TASK |
Search the material below for the word "developer". Copy every line where it is found.

RECORDED DATA |

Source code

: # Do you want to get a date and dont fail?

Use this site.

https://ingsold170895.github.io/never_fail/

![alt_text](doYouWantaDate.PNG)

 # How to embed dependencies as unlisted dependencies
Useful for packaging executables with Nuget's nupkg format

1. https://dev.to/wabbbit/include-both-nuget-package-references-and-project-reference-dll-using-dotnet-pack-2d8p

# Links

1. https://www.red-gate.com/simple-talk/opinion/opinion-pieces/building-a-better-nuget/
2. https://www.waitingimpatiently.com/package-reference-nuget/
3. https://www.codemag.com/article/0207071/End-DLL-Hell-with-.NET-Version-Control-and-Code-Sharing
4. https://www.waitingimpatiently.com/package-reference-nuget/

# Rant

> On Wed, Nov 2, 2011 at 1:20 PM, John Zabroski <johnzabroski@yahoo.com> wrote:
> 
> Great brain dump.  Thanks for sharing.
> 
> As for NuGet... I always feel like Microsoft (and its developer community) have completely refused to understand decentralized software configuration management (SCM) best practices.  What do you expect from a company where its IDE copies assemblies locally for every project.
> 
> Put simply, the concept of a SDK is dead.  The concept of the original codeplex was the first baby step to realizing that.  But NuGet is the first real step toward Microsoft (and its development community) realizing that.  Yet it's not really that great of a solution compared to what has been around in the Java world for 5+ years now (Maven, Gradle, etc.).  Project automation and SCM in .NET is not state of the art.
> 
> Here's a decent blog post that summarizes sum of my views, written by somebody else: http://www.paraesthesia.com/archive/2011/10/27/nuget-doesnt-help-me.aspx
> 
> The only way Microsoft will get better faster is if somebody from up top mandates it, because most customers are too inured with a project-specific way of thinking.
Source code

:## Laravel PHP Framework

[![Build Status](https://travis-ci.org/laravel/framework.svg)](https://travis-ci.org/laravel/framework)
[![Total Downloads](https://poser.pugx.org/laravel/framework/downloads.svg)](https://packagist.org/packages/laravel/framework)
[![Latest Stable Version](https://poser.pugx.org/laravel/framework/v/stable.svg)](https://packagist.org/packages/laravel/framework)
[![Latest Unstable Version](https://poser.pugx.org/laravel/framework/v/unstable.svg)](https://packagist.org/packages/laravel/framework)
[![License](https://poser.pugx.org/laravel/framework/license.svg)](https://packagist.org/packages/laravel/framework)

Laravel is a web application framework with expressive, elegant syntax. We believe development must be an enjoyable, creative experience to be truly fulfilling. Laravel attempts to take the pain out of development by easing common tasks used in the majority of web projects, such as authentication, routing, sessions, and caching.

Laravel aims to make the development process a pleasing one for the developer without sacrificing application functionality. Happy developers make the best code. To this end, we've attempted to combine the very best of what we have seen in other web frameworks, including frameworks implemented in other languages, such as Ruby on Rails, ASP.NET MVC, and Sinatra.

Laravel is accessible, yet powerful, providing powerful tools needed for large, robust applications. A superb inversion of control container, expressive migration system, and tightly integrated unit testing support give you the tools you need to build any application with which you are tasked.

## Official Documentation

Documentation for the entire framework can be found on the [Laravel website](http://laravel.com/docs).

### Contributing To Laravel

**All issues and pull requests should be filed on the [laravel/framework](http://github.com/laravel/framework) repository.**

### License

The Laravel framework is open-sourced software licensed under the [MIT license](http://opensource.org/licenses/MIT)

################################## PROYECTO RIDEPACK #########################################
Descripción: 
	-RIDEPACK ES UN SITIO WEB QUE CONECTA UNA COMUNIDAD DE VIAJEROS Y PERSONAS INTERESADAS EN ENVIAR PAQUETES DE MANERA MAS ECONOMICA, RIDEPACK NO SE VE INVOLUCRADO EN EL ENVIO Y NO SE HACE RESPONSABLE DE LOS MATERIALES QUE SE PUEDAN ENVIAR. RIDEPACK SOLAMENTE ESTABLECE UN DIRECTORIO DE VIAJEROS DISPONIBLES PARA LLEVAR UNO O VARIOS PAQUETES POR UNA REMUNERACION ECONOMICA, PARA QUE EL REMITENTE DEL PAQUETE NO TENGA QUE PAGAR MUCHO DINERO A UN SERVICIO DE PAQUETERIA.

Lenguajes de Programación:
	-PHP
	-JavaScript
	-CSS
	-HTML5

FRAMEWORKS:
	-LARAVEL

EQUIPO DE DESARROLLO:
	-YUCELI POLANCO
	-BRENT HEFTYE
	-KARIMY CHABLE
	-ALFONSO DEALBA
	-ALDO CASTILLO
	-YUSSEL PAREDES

RESPONSE TO THIS EXERCISE |
> As for NuGet... I always feel like Microsoft (and its developer community) have completely refused to understand decentralized software configuration management (SCM) best practices.  What do you expect from a company where its IDE copies assemblies locally for every project.
Laravel aims to make the development process a pleasing one for the developer without sacrificing application functionality. Happy developers make the best code. To this end, we've attempted to combine the very best of what we have seen in other web frameworks, including frameworks implemented in other languages, such as Ruby on Rails, ASP.NET MVC, and Sinatra.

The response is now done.